The problem.
Reproduce the records that follow exactly; any picture among them stays out.

---------------

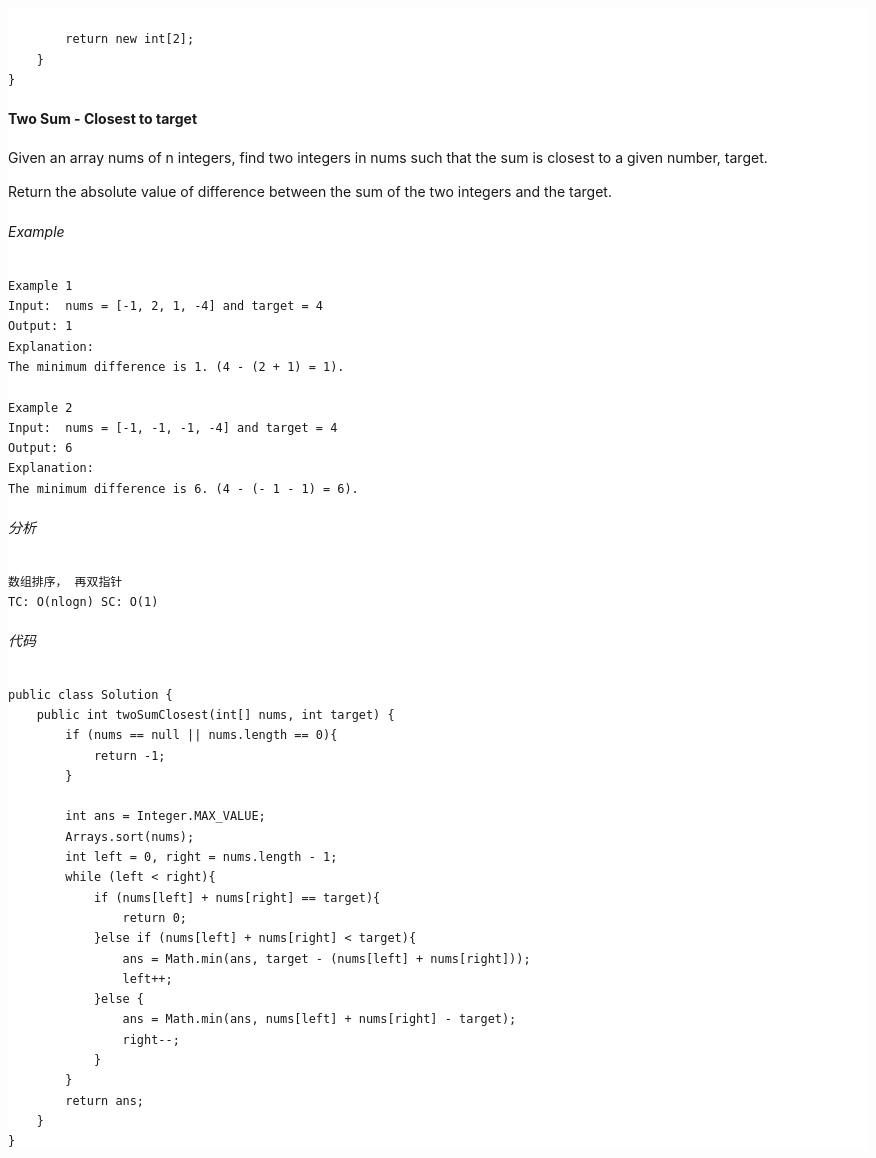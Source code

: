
 ```
        
        return new int[2];
    }
}
```
#### Two Sum - Closest to target ####
Given an array nums of n integers, find two integers in nums such that the sum is closest to a given number, target.

Return the absolute value of difference between the sum of the two integers and the target.

###### Example ######
```
Example 1
Input:  nums = [-1, 2, 1, -4] and target = 4
Output: 1
Explanation:
The minimum difference is 1. (4 - (2 + 1) = 1).

Example 2
Input:  nums = [-1, -1, -1, -4] and target = 4
Output: 6
Explanation:
The minimum difference is 6. (4 - (- 1 - 1) = 6).
```
###### 分析 ######
```
数组排序， 再双指针
TC: O(nlogn) SC: O(1)
```

###### 代码 ######
```
public class Solution {
    public int twoSumClosest(int[] nums, int target) {
        if (nums == null || nums.length == 0){
            return -1;
        }
        
        int ans = Integer.MAX_VALUE;
        Arrays.sort(nums);
        int left = 0, right = nums.length - 1;
        while (left < right){
            if (nums[left] + nums[right] == target){
                return 0;
            }else if (nums[left] + nums[right] < target){
                ans = Math.min(ans, target - (nums[left] + nums[right]));
                left++;
            }else {
                ans = Math.min(ans, nums[left] + nums[right] - target);
                right--;
            }
        }
        return ans;
    }
}
```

---------------

Output for this exercise.
Source code

:
 ```
        
        return new int[2];
    }
}
```
#### Two Sum - Closest to target ####
Given an array nums of n integers, find two integers in nums such that the sum is closest to a given number, target.

Return the absolute value of difference between the sum of the two integers and the target.

###### Example ######
```
Example 1
Input:  nums = [-1, 2, 1, -4] and target = 4
Output: 1
Explanation:
The minimum difference is 1. (4 - (2 + 1) = 1).

Example 2
Input:  nums = [-1, -1, -1, -4] and target = 4
Output: 6
Explanation:
The minimum difference is 6. (4 - (- 1 - 1) = 6).
```
###### 分析 ######
```
数组排序， 再双指针
TC: O(nlogn) SC: O(1)
```

###### 代码 ######
```
public class Solution {
    public int twoSumClosest(int[] nums, int target) {
        if (nums == null || nums.length == 0){
            return -1;
        }
        
        int ans = Integer.MAX_VALUE;
        Arrays.sort(nums);
        int left = 0, right = nums.length - 1;
        while (left < right){
            if (nums[left] + nums[right] == target){
                return 0;
            }else if (nums[left] + nums[right] < target){
                ans = Math.min(ans, target - (nums[left] + nums[right]));
                left++;
            }else {
                ans = Math.min(ans, nums[left] + nums[right] - target);
                right--;
            }
        }
        return ans;
    }
}
```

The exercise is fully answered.